**What to produce:** Across the entries that follow, tally every line holding the word "number" and reply with the count alone.

**Data for analysis:**
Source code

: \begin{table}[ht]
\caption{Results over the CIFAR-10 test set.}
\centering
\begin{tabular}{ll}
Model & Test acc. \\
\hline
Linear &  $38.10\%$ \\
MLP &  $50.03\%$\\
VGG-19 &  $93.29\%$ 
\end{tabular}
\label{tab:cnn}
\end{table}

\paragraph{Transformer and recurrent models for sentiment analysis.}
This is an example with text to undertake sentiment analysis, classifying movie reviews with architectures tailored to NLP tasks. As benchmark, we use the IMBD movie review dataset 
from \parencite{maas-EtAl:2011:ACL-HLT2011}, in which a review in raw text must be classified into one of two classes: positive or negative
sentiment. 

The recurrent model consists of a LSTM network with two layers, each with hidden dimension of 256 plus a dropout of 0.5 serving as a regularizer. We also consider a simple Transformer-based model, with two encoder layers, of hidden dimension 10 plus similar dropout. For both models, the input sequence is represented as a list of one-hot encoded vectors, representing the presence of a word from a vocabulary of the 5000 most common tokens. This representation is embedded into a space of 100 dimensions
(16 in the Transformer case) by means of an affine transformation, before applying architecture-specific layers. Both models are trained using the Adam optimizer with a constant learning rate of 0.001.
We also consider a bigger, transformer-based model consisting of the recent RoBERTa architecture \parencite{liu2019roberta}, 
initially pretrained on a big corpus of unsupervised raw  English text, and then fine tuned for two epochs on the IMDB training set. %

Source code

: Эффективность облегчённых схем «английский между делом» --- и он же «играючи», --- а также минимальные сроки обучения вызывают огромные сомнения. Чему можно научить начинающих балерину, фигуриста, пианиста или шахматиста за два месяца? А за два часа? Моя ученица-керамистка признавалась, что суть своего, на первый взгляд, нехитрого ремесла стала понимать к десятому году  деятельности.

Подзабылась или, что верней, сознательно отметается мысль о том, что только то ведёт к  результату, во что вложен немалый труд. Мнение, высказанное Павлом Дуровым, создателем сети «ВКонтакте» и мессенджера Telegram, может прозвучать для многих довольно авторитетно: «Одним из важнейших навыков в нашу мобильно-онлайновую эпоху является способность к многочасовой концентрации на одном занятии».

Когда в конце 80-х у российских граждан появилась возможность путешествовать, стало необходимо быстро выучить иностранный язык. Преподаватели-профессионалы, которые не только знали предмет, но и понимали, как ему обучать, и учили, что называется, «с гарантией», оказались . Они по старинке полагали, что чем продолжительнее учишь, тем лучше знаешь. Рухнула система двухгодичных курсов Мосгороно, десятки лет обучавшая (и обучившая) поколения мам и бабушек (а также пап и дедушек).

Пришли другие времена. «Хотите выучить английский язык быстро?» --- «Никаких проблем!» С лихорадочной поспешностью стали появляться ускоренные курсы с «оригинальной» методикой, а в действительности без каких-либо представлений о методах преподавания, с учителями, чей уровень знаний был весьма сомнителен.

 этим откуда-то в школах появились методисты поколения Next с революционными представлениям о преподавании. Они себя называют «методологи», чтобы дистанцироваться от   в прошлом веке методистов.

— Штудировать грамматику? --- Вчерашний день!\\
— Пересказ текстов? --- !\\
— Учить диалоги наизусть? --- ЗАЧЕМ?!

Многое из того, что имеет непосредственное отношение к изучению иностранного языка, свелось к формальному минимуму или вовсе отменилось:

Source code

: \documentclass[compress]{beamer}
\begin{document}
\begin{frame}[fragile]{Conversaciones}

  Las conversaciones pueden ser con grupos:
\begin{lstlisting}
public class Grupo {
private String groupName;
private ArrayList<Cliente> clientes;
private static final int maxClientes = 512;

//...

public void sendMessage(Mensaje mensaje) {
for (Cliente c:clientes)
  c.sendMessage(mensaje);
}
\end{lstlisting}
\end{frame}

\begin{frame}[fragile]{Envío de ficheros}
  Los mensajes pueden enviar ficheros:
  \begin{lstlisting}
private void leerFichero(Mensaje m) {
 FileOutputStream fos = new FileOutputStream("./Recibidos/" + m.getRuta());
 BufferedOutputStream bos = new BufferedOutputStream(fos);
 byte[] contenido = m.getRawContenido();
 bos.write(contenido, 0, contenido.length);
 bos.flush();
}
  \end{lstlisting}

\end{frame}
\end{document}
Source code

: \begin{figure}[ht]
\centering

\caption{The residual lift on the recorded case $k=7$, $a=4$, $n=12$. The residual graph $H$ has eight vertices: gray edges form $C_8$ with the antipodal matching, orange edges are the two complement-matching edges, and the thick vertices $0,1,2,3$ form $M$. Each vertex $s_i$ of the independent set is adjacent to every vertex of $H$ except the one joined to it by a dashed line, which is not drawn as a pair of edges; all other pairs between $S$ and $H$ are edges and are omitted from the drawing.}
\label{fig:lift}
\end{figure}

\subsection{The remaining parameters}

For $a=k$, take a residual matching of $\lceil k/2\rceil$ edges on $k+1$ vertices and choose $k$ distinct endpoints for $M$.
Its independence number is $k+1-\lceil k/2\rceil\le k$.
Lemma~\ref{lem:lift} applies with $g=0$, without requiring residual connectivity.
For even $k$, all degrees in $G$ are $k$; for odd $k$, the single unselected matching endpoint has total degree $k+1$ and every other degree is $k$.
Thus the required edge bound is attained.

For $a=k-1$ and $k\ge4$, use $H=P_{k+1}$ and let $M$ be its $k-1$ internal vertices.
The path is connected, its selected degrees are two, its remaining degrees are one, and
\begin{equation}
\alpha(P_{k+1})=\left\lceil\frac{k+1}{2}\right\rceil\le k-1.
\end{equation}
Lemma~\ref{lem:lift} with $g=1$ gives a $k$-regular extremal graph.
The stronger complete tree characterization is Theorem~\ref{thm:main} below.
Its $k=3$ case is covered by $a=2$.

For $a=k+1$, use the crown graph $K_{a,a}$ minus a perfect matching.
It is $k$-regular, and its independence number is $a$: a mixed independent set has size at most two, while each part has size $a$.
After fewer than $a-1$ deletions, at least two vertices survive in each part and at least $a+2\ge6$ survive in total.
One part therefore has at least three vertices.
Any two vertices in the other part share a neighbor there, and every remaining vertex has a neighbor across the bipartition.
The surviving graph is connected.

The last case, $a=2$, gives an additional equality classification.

**Response to the task:** 2